R/msmglm.R

Defines functions msmglm

Documented in msmglm

#' Marginal structural generalized linear models with robust inference based on nonparametric projections.
#' Nonparametric robust inference for marginal structural models for the CATE, CATT, TSM, and RR.
#' @param formula A R formula object specifying the parametric form of CATE, OR, or RR (depending on method).
#' @param data A data.frame or matrix containing the numeric values corresponding with the nodes \code{W}, \code{A} and \code{Y}.
#' @param V The marginal covariate (or covariate vector) of interest for the marginal structural model.
#' @param W A character vector of covariates/confounders to adjust for contained in \code{data}. \code{V} is automatically added to \code{W}.
#' @param A A character name for the treatment assignment variable contained in \code{data}
#' @param Y A character name for the outcome variable contained in \code{data} (outcome can be continuous, nonnegative or binary depending on method)
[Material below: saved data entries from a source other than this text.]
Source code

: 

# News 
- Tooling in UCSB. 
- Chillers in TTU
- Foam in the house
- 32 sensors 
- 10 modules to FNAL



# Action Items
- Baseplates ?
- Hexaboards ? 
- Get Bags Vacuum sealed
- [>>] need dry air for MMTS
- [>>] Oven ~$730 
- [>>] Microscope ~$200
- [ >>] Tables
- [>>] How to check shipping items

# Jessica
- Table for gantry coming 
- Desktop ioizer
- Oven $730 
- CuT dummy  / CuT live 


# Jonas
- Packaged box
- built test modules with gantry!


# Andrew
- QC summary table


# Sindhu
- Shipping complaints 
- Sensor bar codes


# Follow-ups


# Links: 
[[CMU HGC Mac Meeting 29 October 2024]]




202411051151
#' @param learning_method Machine-learning method to use. This is overrided if argument \code{sl3_Learner} is provided. Options are:
#' "SuperLearner": A stacked ensemble of all of the below that utilizes cross-validation to adaptively choose the best learner.
#' "HAL": Adaptive robust automatic machine-learning using the Highly Adaptive Lasso \code{hal9001}. See argument \code{HAL_args_Y}.
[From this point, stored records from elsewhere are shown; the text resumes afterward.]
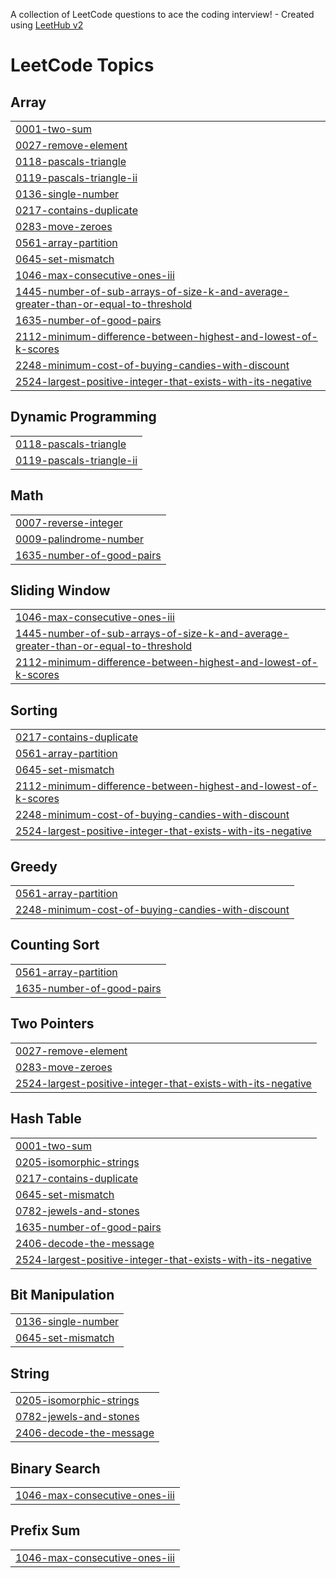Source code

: A collection of LeetCode questions to ace the coding interview! - Created using [LeetHub v2](https://github.com/arunbhardwaj/LeetHub-2.0)
<!---LeetCode Topics Start-->
# LeetCode Topics
## Array
|  |
| ------- |
| [0001-two-sum](https://github.com/NaveenkumarK-06/LeetcodeProblems/tree/master/0001-two-sum) |
| [0027-remove-element](https://github.com/NaveenkumarK-06/LeetcodeProblems/tree/master/0027-remove-element) |
| [0118-pascals-triangle](https://github.com/NaveenkumarK-06/LeetcodeProblems/tree/master/0118-pascals-triangle) |
| [0119-pascals-triangle-ii](https://github.com/NaveenkumarK-06/LeetcodeProblems/tree/master/0119-pascals-triangle-ii) |
| [0136-single-number](https://github.com/NaveenkumarK-06/LeetcodeProblems/tree/master/0136-single-number) |
| [0217-contains-duplicate](https://github.com/NaveenkumarK-06/LeetcodeProblems/tree/master/0217-contains-duplicate) |
| [0283-move-zeroes](https://github.com/NaveenkumarK-06/LeetcodeProblems/tree/master/0283-move-zeroes) |
| [0561-array-partition](https://github.com/NaveenkumarK-06/LeetcodeProblems/tree/master/0561-array-partition) |
| [0645-set-mismatch](https://github.com/NaveenkumarK-06/LeetcodeProblems/tree/master/0645-set-mismatch) |
| [1046-max-consecutive-ones-iii](https://github.com/NaveenkumarK-06/LeetcodeProblems/tree/master/1046-max-consecutive-ones-iii) |
| [1445-number-of-sub-arrays-of-size-k-and-average-greater-than-or-equal-to-threshold](https://github.com/NaveenkumarK-06/LeetcodeProblems/tree/master/1445-number-of-sub-arrays-of-size-k-and-average-greater-than-or-equal-to-threshold) |
| [1635-number-of-good-pairs](https://github.com/NaveenkumarK-06/LeetcodeProblems/tree/master/1635-number-of-good-pairs) |
| [2112-minimum-difference-between-highest-and-lowest-of-k-scores](https://github.com/NaveenkumarK-06/LeetcodeProblems/tree/master/2112-minimum-difference-between-highest-and-lowest-of-k-scores) |
| [2248-minimum-cost-of-buying-candies-with-discount](https://github.com/NaveenkumarK-06/LeetcodeProblems/tree/master/2248-minimum-cost-of-buying-candies-with-discount) |
| [2524-largest-positive-integer-that-exists-with-its-negative](https://github.com/NaveenkumarK-06/LeetcodeProblems/tree/master/2524-largest-positive-integer-that-exists-with-its-negative) |
## Dynamic Programming
|  |
| ------- |
| [0118-pascals-triangle](https://github.com/NaveenkumarK-06/LeetcodeProblems/tree/master/0118-pascals-triangle) |
| [0119-pascals-triangle-ii](https://github.com/NaveenkumarK-06/LeetcodeProblems/tree/master/0119-pascals-triangle-ii) |
## Math
|  |
| ------- |
| [0007-reverse-integer](https://github.com/NaveenkumarK-06/LeetcodeProblems/tree/master/0007-reverse-integer) |
| [0009-palindrome-number](https://github.com/NaveenkumarK-06/LeetcodeProblems/tree/master/0009-palindrome-number) |
| [1635-number-of-good-pairs](https://github.com/NaveenkumarK-06/LeetcodeProblems/tree/master/1635-number-of-good-pairs) |
## Sliding Window
|  |
| ------- |
| [1046-max-consecutive-ones-iii](https://github.com/NaveenkumarK-06/LeetcodeProblems/tree/master/1046-max-consecutive-ones-iii) |
| [1445-number-of-sub-arrays-of-size-k-and-average-greater-than-or-equal-to-threshold](https://github.com/NaveenkumarK-06/LeetcodeProblems/tree/master/1445-number-of-sub-arrays-of-size-k-and-average-greater-than-or-equal-to-threshold) |
| [2112-minimum-difference-between-highest-and-lowest-of-k-scores](https://github.com/NaveenkumarK-06/LeetcodeProblems/tree/master/2112-minimum-difference-between-highest-and-lowest-of-k-scores) |
## Sorting
|  |
| ------- |
| [0217-contains-duplicate](https://github.com/NaveenkumarK-06/LeetcodeProblems/tree/master/0217-contains-duplicate) |
| [0561-array-partition](https://github.com/NaveenkumarK-06/LeetcodeProblems/tree/master/0561-array-partition) |
| [0645-set-mismatch](https://github.com/NaveenkumarK-06/LeetcodeProblems/tree/master/0645-set-mismatch) |
| [2112-minimum-difference-between-highest-and-lowest-of-k-scores](https://github.com/NaveenkumarK-06/LeetcodeProblems/tree/master/2112-minimum-difference-between-highest-and-lowest-of-k-scores) |
| [2248-minimum-cost-of-buying-candies-with-discount](https://github.com/NaveenkumarK-06/LeetcodeProblems/tree/master/2248-minimum-cost-of-buying-candies-with-discount) |
| [2524-largest-positive-integer-that-exists-with-its-negative](https://github.com/NaveenkumarK-06/LeetcodeProblems/tree/master/2524-largest-positive-integer-that-exists-with-its-negative) |
## Greedy
|  |
| ------- |
| [0561-array-partition](https://github.com/NaveenkumarK-06/LeetcodeProblems/tree/master/0561-array-partition) |
| [2248-minimum-cost-of-buying-candies-with-discount](https://github.com/NaveenkumarK-06/LeetcodeProblems/tree/master/2248-minimum-cost-of-buying-candies-with-discount) |
## Counting Sort
|  |
| ------- |
| [0561-array-partition](https://github.com/NaveenkumarK-06/LeetcodeProblems/tree/master/0561-array-partition) |
| [1635-number-of-good-pairs](https://github.com/NaveenkumarK-06/LeetcodeProblems/tree/master/1635-number-of-good-pairs) |
## Two Pointers
|  |
| ------- |
| [0027-remove-element](https://github.com/NaveenkumarK-06/LeetcodeProblems/tree/master/0027-remove-element) |
| [0283-move-zeroes](https://github.com/NaveenkumarK-06/LeetcodeProblems/tree/master/0283-move-zeroes) |
| [2524-largest-positive-integer-that-exists-with-its-negative](https://github.com/NaveenkumarK-06/LeetcodeProblems/tree/master/2524-largest-positive-integer-that-exists-with-its-negative) |
## Hash Table
|  |
| ------- |
| [0001-two-sum](https://github.com/NaveenkumarK-06/LeetcodeProblems/tree/master/0001-two-sum) |
| [0205-isomorphic-strings](https://github.com/NaveenkumarK-06/LeetcodeProblems/tree/master/0205-isomorphic-strings) |
| [0217-contains-duplicate](https://github.com/NaveenkumarK-06/LeetcodeProblems/tree/master/0217-contains-duplicate) |
| [0645-set-mismatch](https://github.com/NaveenkumarK-06/LeetcodeProblems/tree/master/0645-set-mismatch) |
| [0782-jewels-and-stones](https://github.com/NaveenkumarK-06/LeetcodeProblems/tree/master/0782-jewels-and-stones) |
| [1635-number-of-good-pairs](https://github.com/NaveenkumarK-06/LeetcodeProblems/tree/master/1635-number-of-good-pairs) |
| [2406-decode-the-message](https://github.com/NaveenkumarK-06/LeetcodeProblems/tree/master/2406-decode-the-message) |
| [2524-largest-positive-integer-that-exists-with-its-negative](https://github.com/NaveenkumarK-06/LeetcodeProblems/tree/master/2524-largest-positive-integer-that-exists-with-its-negative) |
## Bit Manipulation
|  |
| ------- |
| [0136-single-number](https://github.com/NaveenkumarK-06/LeetcodeProblems/tree/master/0136-single-number) |
| [0645-set-mismatch](https://github.com/NaveenkumarK-06/LeetcodeProblems/tree/master/0645-set-mismatch) |
## String
|  |
| ------- |
| [0205-isomorphic-strings](https://github.com/NaveenkumarK-06/LeetcodeProblems/tree/master/0205-isomorphic-strings) |
| [0782-jewels-and-stones](https://github.com/NaveenkumarK-06/LeetcodeProblems/tree/master/0782-jewels-and-stones) |
| [2406-decode-the-message](https://github.com/NaveenkumarK-06/LeetcodeProblems/tree/master/2406-decode-the-message) |
## Binary Search
|  |
| ------- |
| [1046-max-consecutive-ones-iii](https://github.com/NaveenkumarK-06/LeetcodeProblems/tree/master/1046-max-consecutive-ones-iii) |
## Prefix Sum
|  |
| ------- |
| [1046-max-consecutive-ones-iii](https://github.com/NaveenkumarK-06/LeetcodeProblems/tree/master/1046-max-consecutive-ones-iii) |
<!---LeetCode Topics End-->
#' "glm": Fit nuisances with parametric model.
#' "glmnet": Learn using lasso with glmnet.
#' "gam": Learn using generalized additive models with mgcv.
#' "mars": Multivariate adaptive regression splines with \code{earth}.
#' "ranger": Robust random-forests with the package \code{Ranger}
#' "xgboost": Learn using a default cross-validation tuned xgboost library with max_depths 3 to 7.
#' We recommend performing simulations checking 95% CI coverage when choosing learners (especially in smaller sample sizes).
#' Note speed can vary significantly depending on learner choice!
#' @param estimand Estimand/parameter to estimate. Choices are:
#' `CATE`: Provides nonparametrically-robust inference for the user-specified marginal structural model of `E[CATE(W)|V] := E[E[Y|A=1,W] - E[Y|A=0,W]|V]`.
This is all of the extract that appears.